▶ **Supplied material**

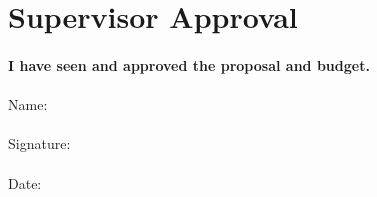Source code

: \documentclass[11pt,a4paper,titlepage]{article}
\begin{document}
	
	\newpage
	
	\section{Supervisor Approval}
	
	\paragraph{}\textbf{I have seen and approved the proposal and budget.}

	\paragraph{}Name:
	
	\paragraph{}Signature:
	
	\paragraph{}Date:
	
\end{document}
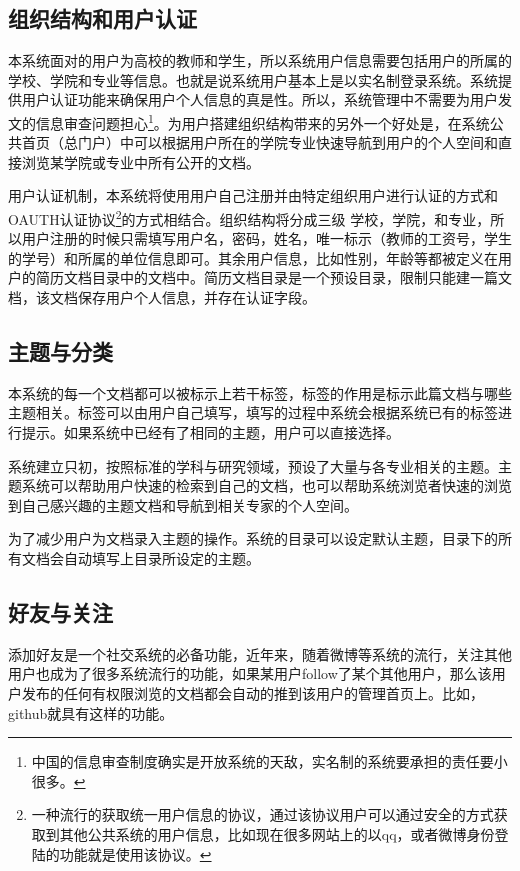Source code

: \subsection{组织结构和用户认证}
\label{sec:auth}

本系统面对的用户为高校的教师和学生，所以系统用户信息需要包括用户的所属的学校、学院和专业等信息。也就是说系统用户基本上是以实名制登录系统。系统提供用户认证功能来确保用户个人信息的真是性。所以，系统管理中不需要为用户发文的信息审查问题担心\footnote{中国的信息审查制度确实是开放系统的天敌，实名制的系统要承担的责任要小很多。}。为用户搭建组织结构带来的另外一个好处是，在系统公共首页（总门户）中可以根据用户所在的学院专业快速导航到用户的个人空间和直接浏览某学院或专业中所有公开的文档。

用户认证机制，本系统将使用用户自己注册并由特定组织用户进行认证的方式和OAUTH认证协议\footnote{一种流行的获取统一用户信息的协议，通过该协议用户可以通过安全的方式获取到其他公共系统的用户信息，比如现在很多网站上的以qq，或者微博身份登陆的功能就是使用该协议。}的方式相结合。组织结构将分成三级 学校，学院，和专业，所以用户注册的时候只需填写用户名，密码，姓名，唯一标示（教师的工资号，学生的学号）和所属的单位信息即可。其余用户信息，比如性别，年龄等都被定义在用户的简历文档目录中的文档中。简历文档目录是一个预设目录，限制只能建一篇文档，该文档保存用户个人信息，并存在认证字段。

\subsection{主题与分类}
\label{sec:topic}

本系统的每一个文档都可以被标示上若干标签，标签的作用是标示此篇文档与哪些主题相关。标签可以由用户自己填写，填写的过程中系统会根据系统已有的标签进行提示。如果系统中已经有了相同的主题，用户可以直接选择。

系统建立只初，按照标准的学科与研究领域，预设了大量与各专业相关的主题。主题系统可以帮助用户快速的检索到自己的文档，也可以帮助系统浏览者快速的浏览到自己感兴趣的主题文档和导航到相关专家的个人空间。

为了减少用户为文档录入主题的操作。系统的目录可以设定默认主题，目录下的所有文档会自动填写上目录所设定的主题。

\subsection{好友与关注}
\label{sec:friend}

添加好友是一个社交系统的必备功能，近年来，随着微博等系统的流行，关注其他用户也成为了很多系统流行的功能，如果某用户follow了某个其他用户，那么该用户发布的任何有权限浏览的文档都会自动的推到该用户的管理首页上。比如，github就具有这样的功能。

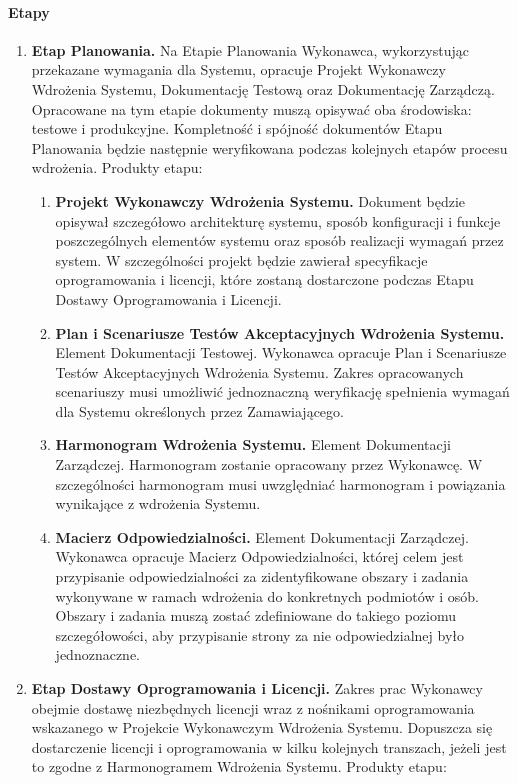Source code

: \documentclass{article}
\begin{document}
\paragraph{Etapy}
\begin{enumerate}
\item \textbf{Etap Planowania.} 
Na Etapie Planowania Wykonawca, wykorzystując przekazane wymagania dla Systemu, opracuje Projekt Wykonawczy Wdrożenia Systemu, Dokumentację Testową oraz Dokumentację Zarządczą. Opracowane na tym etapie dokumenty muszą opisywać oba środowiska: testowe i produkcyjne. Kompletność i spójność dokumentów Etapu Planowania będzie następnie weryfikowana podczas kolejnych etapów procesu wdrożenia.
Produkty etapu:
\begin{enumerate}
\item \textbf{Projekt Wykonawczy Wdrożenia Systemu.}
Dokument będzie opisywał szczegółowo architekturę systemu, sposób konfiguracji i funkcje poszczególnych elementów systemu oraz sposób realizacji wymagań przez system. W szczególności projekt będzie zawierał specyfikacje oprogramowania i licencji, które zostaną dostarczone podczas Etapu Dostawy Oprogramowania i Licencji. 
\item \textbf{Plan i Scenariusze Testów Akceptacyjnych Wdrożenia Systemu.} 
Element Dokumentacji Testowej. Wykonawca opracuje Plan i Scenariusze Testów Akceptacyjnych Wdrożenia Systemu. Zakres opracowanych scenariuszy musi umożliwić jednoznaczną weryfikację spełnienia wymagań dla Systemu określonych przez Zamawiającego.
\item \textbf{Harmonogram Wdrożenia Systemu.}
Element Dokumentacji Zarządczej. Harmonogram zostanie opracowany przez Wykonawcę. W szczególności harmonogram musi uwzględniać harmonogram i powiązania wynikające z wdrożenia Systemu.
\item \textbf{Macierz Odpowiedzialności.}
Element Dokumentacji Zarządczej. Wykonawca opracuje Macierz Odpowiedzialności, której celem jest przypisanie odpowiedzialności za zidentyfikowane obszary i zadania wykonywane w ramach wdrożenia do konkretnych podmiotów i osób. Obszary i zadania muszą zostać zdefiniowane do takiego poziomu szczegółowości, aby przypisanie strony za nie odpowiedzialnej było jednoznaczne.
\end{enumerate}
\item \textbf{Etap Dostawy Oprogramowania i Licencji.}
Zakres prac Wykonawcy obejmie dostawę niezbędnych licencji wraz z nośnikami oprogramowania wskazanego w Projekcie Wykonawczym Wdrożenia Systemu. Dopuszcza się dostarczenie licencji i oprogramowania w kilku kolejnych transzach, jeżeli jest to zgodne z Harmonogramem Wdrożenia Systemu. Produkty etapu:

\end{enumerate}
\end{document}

▶ **Exercise**
Hand back the data above exactly, leaving out all pictures.

▶ **The answer**
Source code

: \documentclass[11pt,a4paper,titlepage]{article}
\begin{document}
	
	\newpage
	
	\section{Supervisor Approval}
	
	\paragraph{}\textbf{I have seen and approved the proposal and budget.}

	\paragraph{}Name:
	
	\paragraph{}Signature:
	
	\paragraph{}Date:
	
\end{document}
Source code

: \subsection{组织结构和用户认证}
\label{sec:auth}

本系统面对的用户为高校的教师和学生，所以系统用户信息需要包括用户的所属的学校、学院和专业等信息。也就是说系统用户基本上是以实名制登录系统。系统提供用户认证功能来确保用户个人信息的真是性。所以，系统管理中不需要为用户发文的信息审查问题担心\footnote{中国的信息审查制度确实是开放系统的天敌，实名制的系统要承担的责任要小很多。}。为用户搭建组织结构带来的另外一个好处是，在系统公共首页（总门户）中可以根据用户所在的学院专业快速导航到用户的个人空间和直接浏览某学院或专业中所有公开的文档。

用户认证机制，本系统将使用用户自己注册并由特定组织用户进行认证的方式和OAUTH认证协议\footnote{一种流行的获取统一用户信息的协议，通过该协议用户可以通过安全的方式获取到其他公共系统的用户信息，比如现在很多网站上的以qq，或者微博身份登陆的功能就是使用该协议。}的方式相结合。组织结构将分成三级 学校，学院，和专业，所以用户注册的时候只需填写用户名，密码，姓名，唯一标示（教师的工资号，学生的学号）和所属的单位信息即可。其余用户信息，比如性别，年龄等都被定义在用户的简历文档目录中的文档中。简历文档目录是一个预设目录，限制只能建一篇文档，该文档保存用户个人信息，并存在认证字段。

\subsection{主题与分类}
\label{sec:topic}

本系统的每一个文档都可以被标示上若干标签，标签的作用是标示此篇文档与哪些主题相关。标签可以由用户自己填写，填写的过程中系统会根据系统已有的标签进行提示。如果系统中已经有了相同的主题，用户可以直接选择。

系统建立只初，按照标准的学科与研究领域，预设了大量与各专业相关的主题。主题系统可以帮助用户快速的检索到自己的文档，也可以帮助系统浏览者快速的浏览到自己感兴趣的主题文档和导航到相关专家的个人空间。

为了减少用户为文档录入主题的操作。系统的目录可以设定默认主题，目录下的所有文档会自动填写上目录所设定的主题。

\subsection{好友与关注}
\label{sec:friend}

添加好友是一个社交系统的必备功能，近年来，随着微博等系统的流行，关注其他用户也成为了很多系统流行的功能，如果某用户follow了某个其他用户，那么该用户发布的任何有权限浏览的文档都会自动的推到该用户的管理首页上。比如，github就具有这样的功能。

Source code

: \documentclass{article}
\begin{document}
\paragraph{Etapy}
\begin{enumerate}
\item \textbf{Etap Planowania.} 
Na Etapie Planowania Wykonawca, wykorzystując przekazane wymagania dla Systemu, opracuje Projekt Wykonawczy Wdrożenia Systemu, Dokumentację Testową oraz Dokumentację Zarządczą. Opracowane na tym etapie dokumenty muszą opisywać oba środowiska: testowe i produkcyjne. Kompletność i spójność dokumentów Etapu Planowania będzie następnie weryfikowana podczas kolejnych etapów procesu wdrożenia.
Produkty etapu:
\begin{enumerate}
\item \textbf{Projekt Wykonawczy Wdrożenia Systemu.}
Dokument będzie opisywał szczegółowo architekturę systemu, sposób konfiguracji i funkcje poszczególnych elementów systemu oraz sposób realizacji wymagań przez system. W szczególności projekt będzie zawierał specyfikacje oprogramowania i licencji, które zostaną dostarczone podczas Etapu Dostawy Oprogramowania i Licencji. 
\item \textbf{Plan i Scenariusze Testów Akceptacyjnych Wdrożenia Systemu.} 
Element Dokumentacji Testowej. Wykonawca opracuje Plan i Scenariusze Testów Akceptacyjnych Wdrożenia Systemu. Zakres opracowanych scenariuszy musi umożliwić jednoznaczną weryfikację spełnienia wymagań dla Systemu określonych przez Zamawiającego.
\item \textbf{Harmonogram Wdrożenia Systemu.}
Element Dokumentacji Zarządczej. Harmonogram zostanie opracowany przez Wykonawcę. W szczególności harmonogram musi uwzględniać harmonogram i powiązania wynikające z wdrożenia Systemu.
\item \textbf{Macierz Odpowiedzialności.}
Element Dokumentacji Zarządczej. Wykonawca opracuje Macierz Odpowiedzialności, której celem jest przypisanie odpowiedzialności za zidentyfikowane obszary i zadania wykonywane w ramach wdrożenia do konkretnych podmiotów i osób. Obszary i zadania muszą zostać zdefiniowane do takiego poziomu szczegółowości, aby przypisanie strony za nie odpowiedzialnej było jednoznaczne.
\end{enumerate}
\item \textbf{Etap Dostawy Oprogramowania i Licencji.}
Zakres prac Wykonawcy obejmie dostawę niezbędnych licencji wraz z nośnikami oprogramowania wskazanego w Projekcie Wykonawczym Wdrożenia Systemu. Dopuszcza się dostarczenie licencji i oprogramowania w kilku kolejnych transzach, jeżeli jest to zgodne z Harmonogramem Wdrożenia Systemu. Produkty etapu:

\end{enumerate}
\end{document}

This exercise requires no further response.